Dylan Fareed Notebook

He builds a tripod in the equipment shop. Then he sets a broken grinding stone on a rise near the house. And on the first day of spring, 1903, John Hoel positions the No. 2 Brownie and takes a full-length portrait of the sentinel chestnut leafing out. One month later to the day, from the same spot and the same hour, he takes another. The twenty-first of every month finds him up on the rise.

— From The Overstory by Richard Powers.

I’ve recently read and heartily recommend The Overstory.

Among other things, the first chapter introduces a multi-generational family project in which a photograph is taken of a particular tree on the Hoel family farm on the same day every month, for like ever.
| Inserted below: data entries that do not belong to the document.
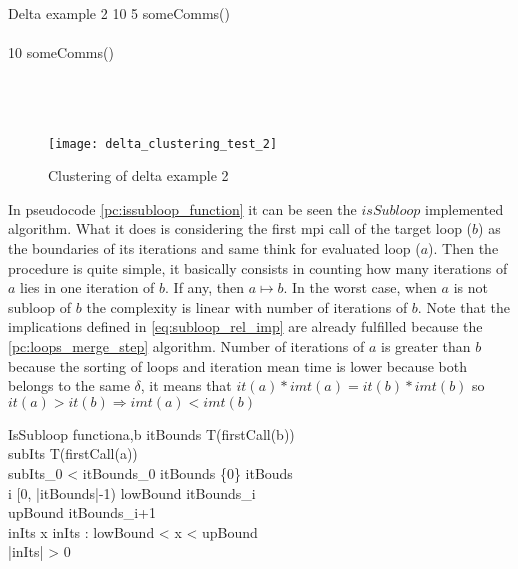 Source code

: \begin{multicols}{2}
  \begin{pseudocode}{Delta example 2}{ }
  \label{pc:delta_classification_example_2}
        10 \DO 
      \BEGIN 
          5 \DO
        \BEGIN 
            someComms() \\
        \END \\
          10 \DO
        \BEGIN 
            someComms()\\
        \END \\
         \\
      \END \\
  \end{pseudocode}
  \columnbreak
  \begin{figure}[H]
    \centering
    \texttt{[image: delta\_clustering\_test\_2]}
    \caption{Clustering of delta example 2}
    \label{fig:delta_classification_2}
  \end{figure}
\end{multicols}

In pseudocode \ref{pc:issubloop_function} it can be seen the $isSubloop$ implemented
algorithm. What it does is considering the first mpi call of the target loop
($b$) as the boundaries of its iterations and same think for evaluated loop
($a$). Then the procedure is quite simple, it basically consists in counting how
many iterations of $a$ lies in one iteration of $b$. If any, then $a
\mapsto b$. In the worst case, when $a$ is not subloop of $b$ the
complexity is linear with number of iterations of $b$. Note that the
implications defined in \ref{eq:subloop_rel_imp} are already fulfilled because
the \ref{pc:loops_merge_step} algorithm. Number of iterations of $a$ is greater
than $b$
because the sorting of loops and iteration mean time is lower because both
belongs to the same $\delta$, it means that $it(a)*imt(a) = it(b)*imt(b)$ so $it(a)
> it(b) \Rightarrow imt(a) < imt(b)$

\begin{pseudocode}{IsSubloop function}{a,b}
\label{pc:issubloop_function}
    itBounds \GETS T(firstCall(b)) \\
    subIts \GETS T(firstCall(a)) \\

    \IF subIts_{0} < itBounds_{0} \THEN
        itBounds \GETS \{0\} \cup itBouds \\

    \FOR i \in [0, |itBounds|-1) \DO
    \BEGIN
        lowBound \GETS itBounds_{i} \\
        upBound \GETS itBounds_{i+1} \\

        inIts \GETS \forall x \in inIts : lowBound < x < upBound \\
        \IF |inIts| > 0 \THEN
    \END \\
\end{pseudocode}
There are a few pages, but also generations, between the excerpt above and the excerpt below.

Three-quarters of a century dances by in a five-second flip. Nicholas Hoel thumbs through the stack of a thousand photos, watching for those decades’ secret meaning. …

It’s quite a thing to have a record of your long-arc projects. At least I imagine it is quite a thing to have such a ready archive at your fingertips – it’s not something I’ve managed to build for myself to this point. I’m long on exploring tangents and short on documentation.

Anyways, inspired in part by the book, in part by the big town square websites being transparently awful, and in part by my getting older, I’m adding a little notebook to my personal site. I’ve always been my most consistent follower from what I can tell (outside of, possibly, the adtech algos). So let’s give the person what they want and let it live here on the old namesake domain.

Mostly I’m planning to add low-key notes on a weekly-ish cadence – catching stray thoughts, programs, pictures, videos, or sounds. And beyond that, I’m hoping some years from now that it feels worthwhile to have minimally devoted time to organizing and publishing those notes.

Separately though, I’m stoked to build a simple little static website from scratch. Maybe I’ll add pagination, an RSS feed, and a way to search. We’ll see how it all shakes out.